Records excerpted from a collection:
•••
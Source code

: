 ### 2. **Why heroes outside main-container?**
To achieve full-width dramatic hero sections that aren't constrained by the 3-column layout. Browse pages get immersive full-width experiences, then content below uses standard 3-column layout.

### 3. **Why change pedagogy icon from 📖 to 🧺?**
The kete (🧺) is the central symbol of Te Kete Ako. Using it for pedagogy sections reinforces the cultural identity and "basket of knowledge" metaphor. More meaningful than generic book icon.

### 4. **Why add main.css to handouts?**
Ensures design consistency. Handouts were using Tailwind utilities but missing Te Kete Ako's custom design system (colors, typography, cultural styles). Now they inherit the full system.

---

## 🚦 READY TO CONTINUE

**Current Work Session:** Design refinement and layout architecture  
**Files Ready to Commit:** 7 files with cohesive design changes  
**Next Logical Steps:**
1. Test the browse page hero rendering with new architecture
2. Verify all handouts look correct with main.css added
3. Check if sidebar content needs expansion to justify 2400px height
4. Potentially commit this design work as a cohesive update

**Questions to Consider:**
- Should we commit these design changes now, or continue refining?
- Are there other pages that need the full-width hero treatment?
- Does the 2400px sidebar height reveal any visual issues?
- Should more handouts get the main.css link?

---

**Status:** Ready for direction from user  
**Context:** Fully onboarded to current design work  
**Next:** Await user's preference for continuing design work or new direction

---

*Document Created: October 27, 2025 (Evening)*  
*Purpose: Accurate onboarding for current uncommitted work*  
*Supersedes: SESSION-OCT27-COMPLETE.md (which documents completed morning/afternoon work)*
•••
Exercise instructions:
Please go through each line of the data and count those that contain the string "content"; give that number alone.

Exercise response:
2